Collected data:
※ ※ ※

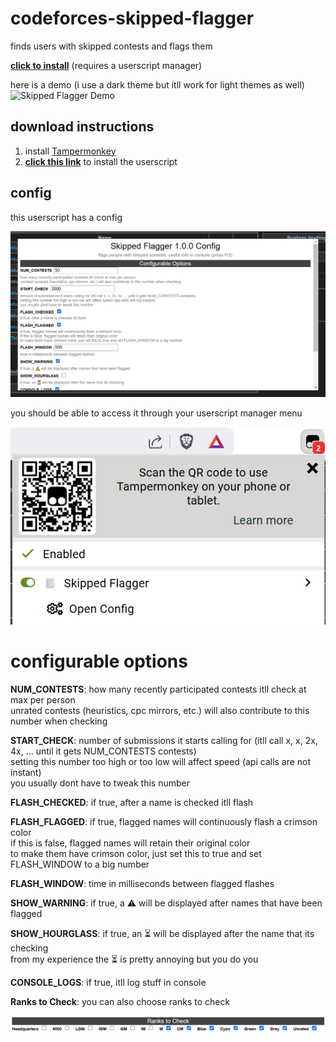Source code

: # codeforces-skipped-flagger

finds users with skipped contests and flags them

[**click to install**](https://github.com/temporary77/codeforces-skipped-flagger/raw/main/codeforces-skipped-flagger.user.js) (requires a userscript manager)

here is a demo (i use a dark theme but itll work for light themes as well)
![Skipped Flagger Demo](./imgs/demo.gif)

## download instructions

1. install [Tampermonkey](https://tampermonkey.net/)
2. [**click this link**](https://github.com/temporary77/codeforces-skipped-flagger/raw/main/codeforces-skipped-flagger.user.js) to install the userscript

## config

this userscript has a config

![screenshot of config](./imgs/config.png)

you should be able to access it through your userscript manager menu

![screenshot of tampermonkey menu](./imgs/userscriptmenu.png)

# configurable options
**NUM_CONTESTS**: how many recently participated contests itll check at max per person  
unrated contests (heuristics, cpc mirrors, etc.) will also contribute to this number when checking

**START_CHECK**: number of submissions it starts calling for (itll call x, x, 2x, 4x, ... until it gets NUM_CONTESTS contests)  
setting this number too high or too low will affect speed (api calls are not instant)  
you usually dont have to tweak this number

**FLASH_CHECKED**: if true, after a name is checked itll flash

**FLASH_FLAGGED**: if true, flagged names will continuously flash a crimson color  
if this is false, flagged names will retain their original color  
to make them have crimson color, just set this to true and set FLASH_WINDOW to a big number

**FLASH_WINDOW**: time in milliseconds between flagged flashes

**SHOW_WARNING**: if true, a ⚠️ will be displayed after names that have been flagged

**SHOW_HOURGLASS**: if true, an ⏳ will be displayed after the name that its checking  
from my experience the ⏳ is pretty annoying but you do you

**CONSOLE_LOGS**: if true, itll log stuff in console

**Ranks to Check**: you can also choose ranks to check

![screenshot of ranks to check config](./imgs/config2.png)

※ ※ ※

#### Your task:
Copy the line containing "you usually dont have to tweak this number" and every line after it, through the last line of the records. Include nothing else.

#### Answer space:
you usually dont have to tweak this number

**FLASH_CHECKED**: if true, after a name is checked itll flash

**FLASH_FLAGGED**: if true, flagged names will continuously flash a crimson color  
if this is false, flagged names will retain their original color  
to make them have crimson color, just set this to true and set FLASH_WINDOW to a big number

**FLASH_WINDOW**: time in milliseconds between flagged flashes

**SHOW_WARNING**: if true, a ⚠️ will be displayed after names that have been flagged

**SHOW_HOURGLASS**: if true, an ⏳ will be displayed after the name that its checking  
from my experience the ⏳ is pretty annoying but you do you

**CONSOLE_LOGS**: if true, itll log stuff in console

**Ranks to Check**: you can also choose ranks to check

![screenshot of ranks to check config](./imgs/config2.png)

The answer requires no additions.